(Pictures paired with source code)
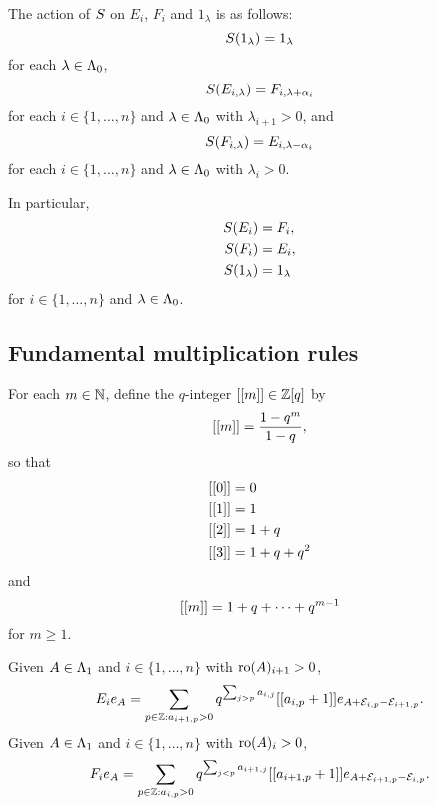\documentclass[a4paper, 11pt]{report}
\begin{document}
The action of $S{}$ on $E_i$, $F_i$ and $1_\lambda$ is as follows:
\begin{equation*}
S{(1_\lambda)} = 1_\lambda
\end{equation*}
for each $\lambda\in\Lambda_0{}$,
\begin{equation*}
S{(E_{i,\lambda})} = F_{i,\lambda+\alpha_i}
\end{equation*}
for each $i\in\{1,\ldots,n\}$ and $\lambda\in\Lambda_0{}$ with $\lambda_{i+1}>0$, and
\begin{equation*}
S{(F_{i,\lambda})} = E_{i,\lambda -\alpha_i}
\end{equation*}
for each $i\in\{1,\ldots,n\}$ and $\lambda\in\Lambda_0{}$ with $\lambda_i>0$.

In particular,
\begin{align*}
S{(E_i)} &= F_i,\\
S{(F_i)} &= E_i,\\
S{(1_\lambda)} &= 1_\lambda
\end{align*}
for $i\in\{1,\ldots,n\}$ and $\lambda\in\Lambda_0{}$.


\subsection{Fundamental multiplication rules}

For each $m\in\mathbb{N}$, define the $q$-integer $[[m]]\in\mathbb{Z}[q]$ by
\begin{equation*}
[[m]] = \frac{1-q^m}{1-q},
\end{equation*}
so that
\begin{align*}
\qint{0} &= 0\\
\qint{1} &= 1\\
\qint{2} &= 1+q\\
\qint{3} &= 1+q+q^2
\end{align*}
and
\begin{equation*}
[[m]] = 1+q+\cdots +q^{m-1}
\end{equation*}
for $m\geq 1$.

\begin{lemma}\label{lemma:fundamental-multiplication-rule}
Given $A\in\Lambda_1{}$ and $i\in\{1,\ldots,n\}$ with $\operatorname{ro}(A)_{i+1}>0$,
\begin{equation*}
E_ie_A = \sum_{p\in\mathbb{Z}:a_{i+1,p}>0} q^{\sum_{j>p}a_{i,j}} [[a_{i,p}+1]] e_{A+\mathcal{E}_{i,p} -\mathcal{E}_{i+1,p}}.
\end{equation*}
Given $A\in\Lambda_1{}$ and $i\in\{1,\ldots,n\}$ with $\operatorname{ro}(A)_i>0$,
\begin{equation*}
F_ie_A = \sum_{p\in\mathbb{Z}:a_{i,p}>0} q^{\sum_{j<p}a_{i+1,j}} [[a_{i+1,p}+1]] e_{A+\mathcal{E}_{i+1,p} -\mathcal{E}_{i,p}}.
\end{equation*}
\end{lemma}
\end{document}
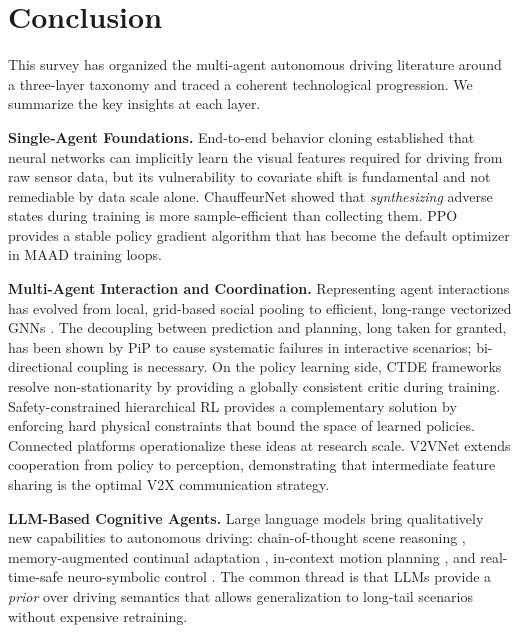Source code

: \documentclass[12pt, a4paper]{article}
\begin{document}
\section{Conclusion}
\label{sec:conclusion}

This survey has organized the multi-agent autonomous driving literature around a
three-layer taxonomy and traced a coherent technological progression. We summarize
the key insights at each layer.

\textbf{Single-Agent Foundations.}
End-to-end behavior cloning \citep{bojarski2016end} established that neural
networks can implicitly learn the visual features required for driving from raw
sensor data, but its vulnerability to covariate shift is fundamental and not
remediable by data scale alone. ChauffeurNet \citep{bansal2018chauffeur} showed
that \emph{synthesizing} adverse states during training is more sample-efficient
than collecting them. PPO \citep{schulman2017proximal} provides a stable policy
gradient algorithm that has become the default optimizer in MAAD training loops.

\textbf{Multi-Agent Interaction and Coordination.}
Representing agent interactions has evolved from local, grid-based social pooling
\citep{alahi2016social} to efficient, long-range vectorized GNNs
\citep{gao2020vectornet}. The decoupling between prediction and planning, long
taken for granted, has been shown by PiP \citep{song2020pip} to cause systematic
failures in interactive scenarios; bi-directional coupling is necessary. On the
policy learning side, CTDE frameworks \citep{lowe2017multi} resolve non-stationarity
by providing a globally consistent critic during training. Safety-constrained
hierarchical RL \citep{shalev2016safe} provides a complementary solution by
enforcing hard physical constraints that bound the space of learned policies.
Connected platforms \citep{palanisamy2020multi, zhou2020smarts} operationalize
these ideas at research scale. V2VNet \citep{wang2020v2vnet} extends cooperation
from policy to perception, demonstrating that intermediate feature sharing is the
optimal V2X communication strategy.

\textbf{LLM-Based Cognitive Agents.}
Large language models bring qualitatively new capabilities to autonomous driving:
chain-of-thought scene reasoning \citep{fu2023drive}, memory-augmented continual
adaptation \citep{wen2023dilu}, in-context motion planning \citep{mao2023gpt},
and real-time-safe neuro-symbolic control \citep{sha2023languagempc}. The common
thread is that LLMs provide a \emph{prior} over driving semantics that allows
generalization to long-tail scenarios without expensive retraining.
\end{document}
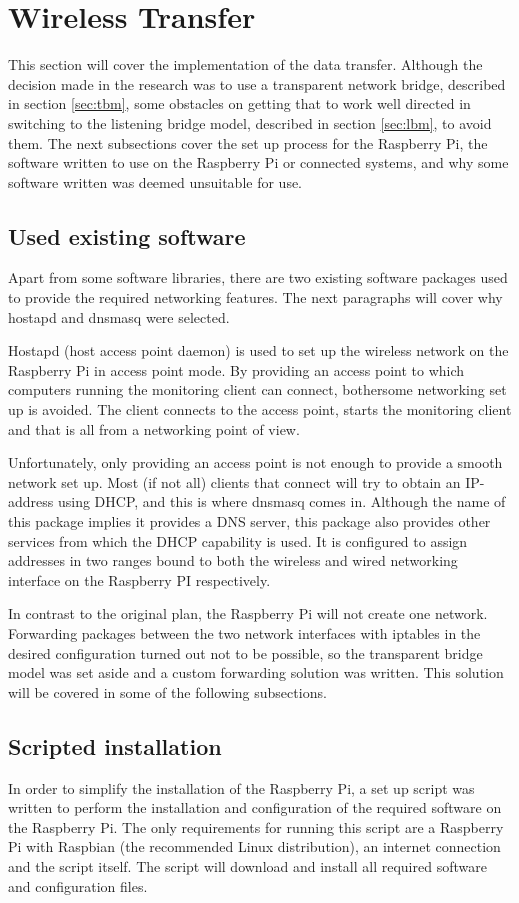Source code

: \section{Wireless Transfer}
\label{sec:wireless}
This section will cover the implementation of the data transfer. Although the decision made in the research was to use a transparent network bridge, described in section \ref{sec:tbm}, some obstacles on getting that to work well directed in switching to the listening bridge model, described in section \ref{sec:lbm}, to avoid them. The next subsections cover the set up process for the Raspberry Pi, the software written to use on the Raspberry Pi or connected systems, and why some software written was deemed unsuitable for use.
\subsection{Used existing software}
Apart from some software libraries, there are two existing software packages used to provide the required networking features. The next paragraphs will cover why hostapd and dnsmasq were selected.

Hostapd (host access point daemon) is used to set up the wireless network on the Raspberry Pi in access point mode. By providing an access point to which computers running the monitoring client can connect, bothersome networking set up is avoided. The client connects to the access point, starts the monitoring client and that is all from a networking point of view.

Unfortunately, only providing an access point is not enough to provide a smooth network set up. Most (if not all) clients that connect will try to obtain an IP-address using DHCP, and this is where dnsmasq comes in. Although the name of this package implies it provides a DNS server, this package also provides other services from which the DHCP capability is used. It is configured to assign addresses in two ranges bound to both the wireless and wired networking interface on the Raspberry PI respectively.

In contrast to the original plan, the Raspberry Pi will not create one network. Forwarding packages between the two network interfaces with iptables in the desired configuration turned out not to be possible, so the transparent bridge model was set aside and a custom forwarding solution was written. This solution will be covered in some of the following subsections.

\subsection{Scripted installation}
In order to simplify the installation of the Raspberry Pi, a set up script was written to perform the installation and configuration of the required software on the Raspberry Pi. The only requirements for running this script are a Raspberry Pi with Raspbian (the recommended Linux distribution), an internet connection and the script itself. The script will download and install all required software and configuration files.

#### Work request:
Look at the records above. Copy every line where the string "bound" occurs.

#### Response area:
enforcing hard physical constraints that bound the space of learned policies.
Unfortunately, only providing an access point is not enough to provide a smooth network set up. Most (if not all) clients that connect will try to obtain an IP-address using DHCP, and this is where dnsmasq comes in. Although the name of this package implies it provides a DNS server, this package also provides other services from which the DHCP capability is used. It is configured to assign addresses in two ranges bound to both the wireless and wired networking interface on the Raspberry PI respectively.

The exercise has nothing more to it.